Elasticsearch json logs with filebeat module and ingest pipeline

Hello,

Elasticsearch writes json logs by default in 7.x (thanks!). When configuring Filebeat's Elasticsearch module, I was thinking I could ignore the ingest pipeline part since it's already shipping structured logs, but it looks like there are ingest pipelines specific to the json logs as well. What's the logic in doing parsing at this stage when the logs are already structured and Elasticsearch and Filebeat have full control over field names at the source?

I ask because adding in the ingest pipeline adds a decent amount of complexity. There's a lot more to managing the lifecycle of run once setups like ingest pipelines across beat versions than there is in just doing config management for filebeat configs.

Thanks,
Jeff

2 Likes

I see the json processing for the message is being done in the ingest pipeline so it is pretty critical to ingesting useful logs.

What's the advantage to using filebeat modules for elasticsearch vs just adding the logs as a new filebeat input and doing json decoding at the filebeat layer?

1 Like

I started going down the path of just ingesting without using modules and decoding the json in filebeat. I quickly found out that elasticsearch's json logs can't be decoded by filebeat since the json is multiline. There are also some other oddities like timestamp being used instead of @timestamp.

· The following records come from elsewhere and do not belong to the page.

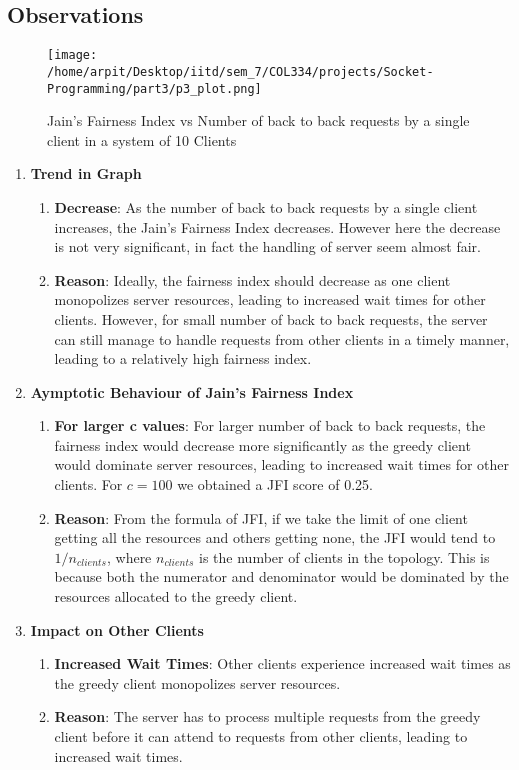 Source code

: \documentclass[12pt]{article}
\begin{document}
\subsection{Observations}

\begin{figure}[h!]
    \centering
    \texttt{[image: /home/arpit/Desktop/iitd/sem\_7/COL334/projects/Socket-Programming/part3/p3\_plot.png]}
    \caption{Jain's Fairness Index vs Number of back to back requests by a single client in a system of 10 Clients}
    \label{fig:part3_output}
\end{figure}

\begin{enumerate}
    \item \textbf{Trend in Graph}
    \begin{enumerate}
        \item \textbf{Decrease}: As the number of back to back requests by a single client increases, the Jain's Fairness Index decreases. However here the decrease is not very significant, in fact the handling of server seem almost fair.
        \item \textbf{Reason}: Ideally, the fairness index should decrease as one client monopolizes server resources, leading to increased wait times for other clients. However, for small number of back to back requests, the server can still manage to handle requests from other clients in a timely manner, leading to a relatively high fairness index.
    \end{enumerate}
    \item \textbf{Aymptotic Behaviour of Jain's Fairness Index}
    \begin{enumerate}
        \item \textbf{For larger c values}: For larger number of back to back requests, the fairness index would decrease more significantly as the greedy client would dominate server resources, leading to increased wait times for other clients. For $c = 100$ we obtained a JFI score of 0.25.
        \item \textbf{Reason}: From the formula of JFI, if we take the limit of one client getting all the resources and others getting none, the JFI would tend to $1/n_{clients}$, where $n_{clients}$ is the number of clients in the topology. This is because both the numerator and denominator would be dominated by the resources allocated to the greedy client.
    \end{enumerate}     
    \item \textbf{Impact on Other Clients}
    \begin{enumerate}
        \item \textbf{Increased Wait Times}: Other clients experience increased wait times as the greedy client monopolizes server resources.
        \item \textbf{Reason}: The server has to process multiple requests from the greedy client before it can attend to requests from other clients, leading to increased wait times.
    \end{enumerate}
\end{enumerate}
\end{document}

The good news is it looks like this is being worked on:
https://github.com/elastic/elasticsearch/issues/46119 (timestamp to @timestamp)
https://github.com/elastic/elasticsearch/pull/47105 (removing multiline stacktraces)

Long story short:

  • I'll use the filebeat elasticsearch module and ingest pipeline for now.
  • It is less work (up front and long term maintenance) to just decode proper json logs in filebeat. I'm looking forward to being able to do this after the logs are restructured.

I'd still love to hear from some folks on if my assumptions and future plans look good. @pgomulka I'm tagging you here since your name is all over the :Core/Infra/Logging github issues.

Thanks!

1 Like

I decided to stick with doing the decoding in filebeat once I realized I could do multiline json using multiline and the decode_json_fields processor. Here's what I ended up doing. Hope this is useful to others:

- type: log
  paths:
    - /var/log/elasticsearch/*_server.json
    - /var/log/elasticsearch/*_audit.json
    - /var/log/elasticsearch/*_index_search_slowlog.json
    - /var/log/elasticsearch/*_index_indexing_slowlog.json
    - /var/log/elasticsearch/*_deprecation.json
  multiline.pattern: '^{'
  multiline.negate: true
  multiline.match:  after
  processors:
    - decode_json_fields:
        fields: ['message']
        target: ""
        overwrite_keys: true # Required to get the message field populated with the nested message field
        # add_error_key: true # Add this when you upgrade beats to 7.x

  # Add timestamp processor when you upgrade beats to 7.x
  # https://www.elastic.co/guide/en/beats/filebeat/current/processor-timestamp.html

We're still running filebeat 6.x so I added some stubs in there for features available in 7.x. The timestamp one is the big one. Right now the timestamp will reflect when filebeat ingests the log not when the log was generated due to the elasticsearch log using timestamp instead of @timestamp.

1 Like

Hi @jeffspahr,

Indeed, as you've noted, once Elasticsearch generates JSON-formatted logs in ECS format, there won't be much work needed to ingest these logs with Filebeat. Until then, I'd suggest using the elasticsearch module as it's doing a few renames, etc. to make the resulting event structure ECS-compatible (e.g. https://github.com/elastic/beats/blob/master/filebeat/module/elasticsearch/server/ingest/pipeline-json.json). Downstream applications such as the Logs UI or the Stack Monitoring UI in Kibana depend on the ECS structure and the elasticsearch module guarantees that for you. Even if the ES log structure were to change in some way, the module would be updated to account for that, while also remaining backwards compatible. In other words, using the module abstracts away the need for users to understand the Elasticsearch JSON log structure, keep up with any changes to it, and make sure the end result is acceptable to downstream applications mentioned above.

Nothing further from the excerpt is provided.